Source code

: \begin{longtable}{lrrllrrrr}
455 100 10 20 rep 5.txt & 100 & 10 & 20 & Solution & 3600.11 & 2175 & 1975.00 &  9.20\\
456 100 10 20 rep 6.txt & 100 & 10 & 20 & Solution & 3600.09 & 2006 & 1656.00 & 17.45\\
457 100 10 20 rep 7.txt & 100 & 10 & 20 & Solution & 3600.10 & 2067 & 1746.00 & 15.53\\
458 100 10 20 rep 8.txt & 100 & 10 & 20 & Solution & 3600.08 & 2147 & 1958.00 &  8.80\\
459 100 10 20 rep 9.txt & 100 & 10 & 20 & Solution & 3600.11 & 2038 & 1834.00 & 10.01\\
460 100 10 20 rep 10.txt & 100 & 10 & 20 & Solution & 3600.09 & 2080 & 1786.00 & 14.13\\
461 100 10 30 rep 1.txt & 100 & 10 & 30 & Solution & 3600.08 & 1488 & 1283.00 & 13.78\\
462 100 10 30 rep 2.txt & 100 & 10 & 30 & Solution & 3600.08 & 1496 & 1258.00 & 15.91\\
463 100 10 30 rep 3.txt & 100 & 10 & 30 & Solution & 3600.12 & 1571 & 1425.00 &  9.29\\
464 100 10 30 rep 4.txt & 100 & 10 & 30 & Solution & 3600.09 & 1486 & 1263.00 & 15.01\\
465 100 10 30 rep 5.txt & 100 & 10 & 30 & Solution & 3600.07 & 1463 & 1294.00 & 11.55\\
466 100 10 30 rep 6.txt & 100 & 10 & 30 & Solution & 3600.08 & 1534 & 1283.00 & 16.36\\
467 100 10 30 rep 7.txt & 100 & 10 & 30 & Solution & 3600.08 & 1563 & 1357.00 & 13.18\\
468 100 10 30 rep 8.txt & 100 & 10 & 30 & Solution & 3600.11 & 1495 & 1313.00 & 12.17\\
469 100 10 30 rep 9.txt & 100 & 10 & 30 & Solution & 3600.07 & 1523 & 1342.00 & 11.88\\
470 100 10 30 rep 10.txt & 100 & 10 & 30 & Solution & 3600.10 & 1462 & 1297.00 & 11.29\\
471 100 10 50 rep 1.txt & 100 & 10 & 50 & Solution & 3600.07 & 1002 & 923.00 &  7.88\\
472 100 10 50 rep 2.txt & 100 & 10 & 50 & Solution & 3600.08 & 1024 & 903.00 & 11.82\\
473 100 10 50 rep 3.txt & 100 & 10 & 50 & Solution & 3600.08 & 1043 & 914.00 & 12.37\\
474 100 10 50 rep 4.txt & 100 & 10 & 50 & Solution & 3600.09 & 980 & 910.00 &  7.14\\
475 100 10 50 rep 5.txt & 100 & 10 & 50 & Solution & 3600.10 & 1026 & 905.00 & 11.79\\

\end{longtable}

-------------------------

What you have to do: Restate every record exactly, leaving nothing out.

Written reply:
Source code

: \begin{longtable}{lrrllrrrr}
455 100 10 20 rep 5.txt & 100 & 10 & 20 & Solution & 3600.11 & 2175 & 1975.00 &  9.20\\
456 100 10 20 rep 6.txt & 100 & 10 & 20 & Solution & 3600.09 & 2006 & 1656.00 & 17.45\\
457 100 10 20 rep 7.txt & 100 & 10 & 20 & Solution & 3600.10 & 2067 & 1746.00 & 15.53\\
458 100 10 20 rep 8.txt & 100 & 10 & 20 & Solution & 3600.08 & 2147 & 1958.00 &  8.80\\
459 100 10 20 rep 9.txt & 100 & 10 & 20 & Solution & 3600.11 & 2038 & 1834.00 & 10.01\\
460 100 10 20 rep 10.txt & 100 & 10 & 20 & Solution & 3600.09 & 2080 & 1786.00 & 14.13\\
461 100 10 30 rep 1.txt & 100 & 10 & 30 & Solution & 3600.08 & 1488 & 1283.00 & 13.78\\
462 100 10 30 rep 2.txt & 100 & 10 & 30 & Solution & 3600.08 & 1496 & 1258.00 & 15.91\\
463 100 10 30 rep 3.txt & 100 & 10 & 30 & Solution & 3600.12 & 1571 & 1425.00 &  9.29\\
464 100 10 30 rep 4.txt & 100 & 10 & 30 & Solution & 3600.09 & 1486 & 1263.00 & 15.01\\
465 100 10 30 rep 5.txt & 100 & 10 & 30 & Solution & 3600.07 & 1463 & 1294.00 & 11.55\\
466 100 10 30 rep 6.txt & 100 & 10 & 30 & Solution & 3600.08 & 1534 & 1283.00 & 16.36\\
467 100 10 30 rep 7.txt & 100 & 10 & 30 & Solution & 3600.08 & 1563 & 1357.00 & 13.18\\
468 100 10 30 rep 8.txt & 100 & 10 & 30 & Solution & 3600.11 & 1495 & 1313.00 & 12.17\\
469 100 10 30 rep 9.txt & 100 & 10 & 30 & Solution & 3600.07 & 1523 & 1342.00 & 11.88\\
470 100 10 30 rep 10.txt & 100 & 10 & 30 & Solution & 3600.10 & 1462 & 1297.00 & 11.29\\
471 100 10 50 rep 1.txt & 100 & 10 & 50 & Solution & 3600.07 & 1002 & 923.00 &  7.88\\
472 100 10 50 rep 2.txt & 100 & 10 & 50 & Solution & 3600.08 & 1024 & 903.00 & 11.82\\
473 100 10 50 rep 3.txt & 100 & 10 & 50 & Solution & 3600.08 & 1043 & 914.00 & 12.37\\
474 100 10 50 rep 4.txt & 100 & 10 & 50 & Solution & 3600.09 & 980 & 910.00 &  7.14\\
475 100 10 50 rep 5.txt & 100 & 10 & 50 & Solution & 3600.10 & 1026 & 905.00 & 11.79\\

\end{longtable}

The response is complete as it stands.